As the old saying goes, many a truth is told in jest.

Christsanto said “yes” — multiple times — when he heard about the American lineworkers coming to extend power lines and that volunteers were needed to help. He answered the call, though he doesn’t even live in San Jacinto. Christsanto and his family live about five minutes up the line from where the electricity originally ended. He’s enjoyed electricity at his home and small coffee plantation for almost 10 years, he said.

But the father of three said he knows electricity will benefit his neighbors — especially their children. Helping do the manual work he knows how to do so well, he said, is his way to contribute. “I do it now because I’m still strong,” he said, speaking through an interpreter in his native Mayan language, Q’eqchi.

As with the previous Project Indiana trips, the work ethic of the local folks impressed and inspired the Hoosier lineworkers. Every morning, a group of men from the village gathered outside the warehouse, awaiting the arrival of the Project Indiana team from the town of Chahal where they stayed. The locals then split up with the different crews to either build power lines or wire homes. “Carrying tools, digging holes, setting poles — anything we needed, they were right there on it,” said Jamie Bell, a construction engineer from NineStar Connect, who served as a coordinator on the trip.
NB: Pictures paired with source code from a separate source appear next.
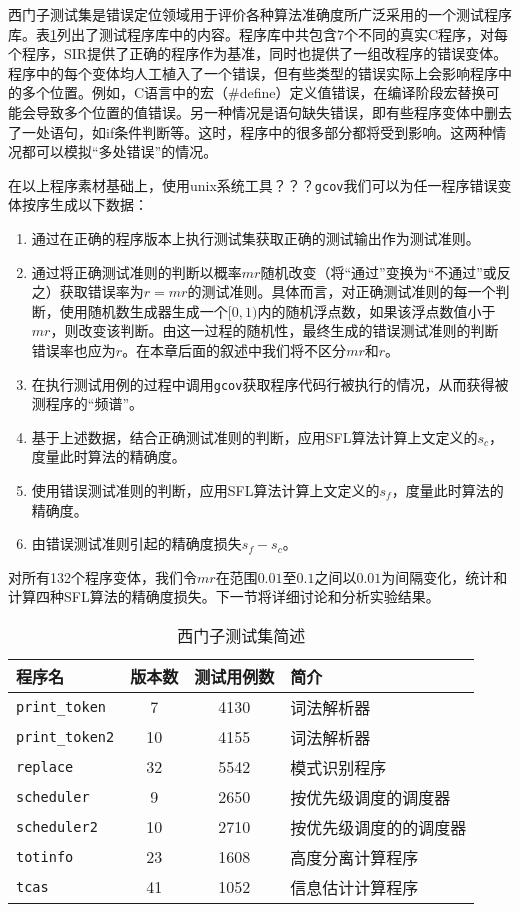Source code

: 西门子测试集是错误定位领域用于评价各种算法准确度所广泛采用的一个测试程序库。表\ref{Tab: Siemens}列出了测试程序库中的内容。程序库中共包含7个不同的真实C程序，对每个程序，SIR提供了正确的程序作为基准，同时也提供了一组改程序的错误变体。程序中的每个变体均人工植入了一个错误，但有些类型的错误实际上会影响程序中的多个位置。例如，C语言中的宏（\#define）定义值错误，在编译阶段宏替换可能会导致多个位置的值错误。另一种情况是语句缺失错误，即有些程序变体中删去了一处语句，如if条件判断等。这时，程序中的很多部分都将受到影响。这两种情况都可以模拟“多处错误”的情况。

在以上程序素材基础上，使用unix系统工具？？？\texttt{gcov}我们可以为任一程序错误变体按序生成以下数据：
\begin{enumerate}
	\setlength{\itemsep}{0pt}
	\setlength{\parskip}{0pt}
	\setcounter{enumi}{0}
	\item 通过在正确的程序版本上执行测试集获取正确的测试输出作为测试准则。
	\item 通过将正确测试准则的判断以概率$mr$随机改变（将“通过”变换为“不通过”或反之）获取错误率为$r = mr$的测试准则。具体而言，对正确测试准则的每一个判断，使用随机数生成器生成一个$[0,1)$内的随机浮点数，如果该浮点数值小于$mr$，则改变该判断。由这一过程的随机性，最终生成的错误测试准则的判断错误率也应为$r$。在本章后面的叙述中我们将不区分$mr$和$r$。
	\item 在执行测试用例的过程中调用\texttt{gcov}获取程序代码行被执行的情况，从而获得被测程序的“频谱”。
	\item 基于上述数据，结合正确测试准则的判断，应用SFL算法计算上文定义的$s_c$，度量此时算法的精确度。
	\item 使用错误测试准则的判断，应用SFL算法计算上文定义的$s_f$，度量此时算法的精确度。
	\item 由错误测试准则引起的精确度损失$s_f - s_c$。
\end{enumerate}

对所有132个程序变体，我们令$mr$在范围$0.01$至$0.1$之间以$0.01$为间隔变化，统计和计算四种SFL算法的精确度损失。下一节将详细讨论和分析实验结果。

\begin{table}
	\caption{西门子测试集简述}\label{Tab: Siemens}
	\centering
	\begin{tabular}{l|c|c|l}
		\hline 程序名                & 版本数 & 测试用例数      & 简介 \\ 
		\hline \texttt{print\_token}  & 7        & 4130       & 词法解析器 \\ 
		\hline \texttt{print\_token2} & 10       & 4155       & 词法解析器\\
		\hline \texttt{replace}       & 32       & 5542       & 模式识别程序\\ 
		\hline \texttt{scheduler}     & 9        & 2650       & 按优先级调度的调度器 \\ 
		\hline \texttt{scheduler2}    & 10       & 2710       & 按优先级调度的的调度器 \\ 
		\hline \texttt{totinfo}       & 23       & 1608       & 高度分离计算程序 \\ 
		\hline \texttt{tcas}          & 41       & 1052       & 信息估计计算程序 \\ 
		\hline 
	\end{tabular}
\end{table}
San Jacinto villagers already had set 50 poles before the Indiana crew arrived in March. Without the modern equipment used by lineworkers in the States, the villagers dug the 6-foot deep holes and raised each pole, weighing some 700 pounds, into place — all by hand. Another five poles were set by hand while the Indiana crew was there.

As the local crews worked side-by-side with the Indiana lineworkers, especially while wiring the thatch-roofed homes, the church and school, they’d watch intently. And the Hoosiers imparted their skills through the Spanish- and Q’eqchi-speaking interpreters or through hand motions, broken Spanish and examples if the interpreters weren’t handy.

Wiring the homes was slow at first, and there was concern that part of the project was going to take longer than planned. But over the course of the two weeks, the two groups developed a rhythm and a sense of understanding that made the work flow smoothly.

The Indiana crews wrapped up building the power lines and wiring the homes even a couple of days ahead of time.  “We would not have been able to get it done without their help,” Jamie said.